It is better to remain a mystery than a disappointment.
Do you remember the last ice? Well, when after the December rain the frost hit. I saw an interesting picture then, now I will share.
We have in the area, to new houses, the descent is quite steep, fifty meters from the mountain jump, and here is such ice. Children are happy, but adults are troubled. I am standing on this hill, thinking how to spy down without casus, until the castles brought the sand. Here is company.
and three. Under the hammer. Two is nothing, and the third is nothing at all, what is in the forehead, what is on the forehead. The link between the two. I went down and got up too. They do not know how to go, the third and falls in the same place. As long as there was something between them, the grandmother is God’s godfather. What, my friends, is the problem? The heads left. He says, I will help you now. Give me your sweaters. And so they stumbled on their necks. Pick up, says your friend, and be stronger! Those two, and for whom? Grandma did not go into detail. She said, tie, so tie and don’t overwrite the elderly. Well, the men bonded his friend’s hands, his legs too, although he stood up. Grandma commands – go to bed! and start it.
The man bound to the bottom flew through the torpedo, at the very end on the turn in the border with his legs kicked. The grandmother looked, pretty squeezed, and you, she says, shake, and somehow go down yourself. Well, we are all misunderstood, I also joined those two, said, hung up? Oh, says Grandma, young and green. I was a girl in the war, a guerrilla. Once they left the German in the Carpathians, some of them were on horses, the ice was worse than it is now, and the slopes there were more. A horse from such a slope to let, think that to death, the legs will definitely break or the butt will crush. They do not go by themselves. Here we tied their legs, so that when they slipped down, they would not try to get up.
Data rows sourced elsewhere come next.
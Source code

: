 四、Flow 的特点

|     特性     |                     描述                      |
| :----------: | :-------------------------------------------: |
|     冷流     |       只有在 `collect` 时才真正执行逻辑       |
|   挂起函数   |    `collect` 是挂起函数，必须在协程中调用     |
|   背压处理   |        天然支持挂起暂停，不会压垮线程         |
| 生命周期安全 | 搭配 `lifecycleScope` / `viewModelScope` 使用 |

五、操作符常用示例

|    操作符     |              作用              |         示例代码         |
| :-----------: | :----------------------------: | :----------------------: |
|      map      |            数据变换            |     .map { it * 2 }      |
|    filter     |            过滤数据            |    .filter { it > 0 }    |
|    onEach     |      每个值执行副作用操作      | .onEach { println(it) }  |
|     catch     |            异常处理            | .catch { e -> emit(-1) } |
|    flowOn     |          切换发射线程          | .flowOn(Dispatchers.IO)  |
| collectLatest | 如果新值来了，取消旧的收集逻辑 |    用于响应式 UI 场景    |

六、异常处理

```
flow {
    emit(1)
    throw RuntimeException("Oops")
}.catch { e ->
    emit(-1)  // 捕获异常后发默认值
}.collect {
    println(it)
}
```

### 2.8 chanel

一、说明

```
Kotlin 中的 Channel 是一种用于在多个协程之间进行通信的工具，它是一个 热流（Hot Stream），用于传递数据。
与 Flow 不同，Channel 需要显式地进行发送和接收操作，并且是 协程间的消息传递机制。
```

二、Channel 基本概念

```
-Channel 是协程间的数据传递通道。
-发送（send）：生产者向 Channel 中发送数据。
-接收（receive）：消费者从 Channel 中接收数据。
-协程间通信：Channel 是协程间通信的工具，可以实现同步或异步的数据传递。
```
No horse was lost.
Why are you so fat?
Because I eat breakfast myself, my friends share lunch with me, and my enemies give me dinner.
to this:
to this:
Leska, I know that you’re sick now and you don’t want to see anyone, that you’ve turned off the phone and don’t approach the door. But you must know that you have me and a few others who love you anyway. Everything in your life will be fine, just believe it. You are only 22 today and you have a whole life ahead of you. So let today be the first day you start living again, let it be your real birthday. Believe in yourself and live, no matter what. Happy Birthday family.
People, bring to the best please, the girl reads regularly only this resource, this is my last hope to reach her.
With the smell of you, the forest!!! to
= = = = = is = is = is = is = is = is = is = is = is
Congratulations to you! It will be a goo ;)
Let’s go for a walk, don’t forget about 5 caramels! You disputed me then.
Such a small... horror.
Q: Do you think five caramels are small?? to
And you also seem like you hit her ex, but her new girlfriend still want to just take and fuck?
and Sisodmines on their birthday cook a large pellet with candles
to this:
Why don’t you ask about the dog? Do you fool him?
2: Do not
wowahahahah) thank you to the author! so the mood raised )))on the background of "Dear, Father Christmas...""I am one such?" and "... bring to the best" you are just God shuffleO) thank you, friend!I was sitting in such a pre-examination depression shirt!)
CBP: Jurassic Park
CBP: girl "This is a UNIX system, I will do it"
CBP: There were times!
CBP: Here's how to drop Microsoft in high-budget movies
xxx: "matan I read: "S - a closed, limited multitude Rn"...bla, so sorry it became"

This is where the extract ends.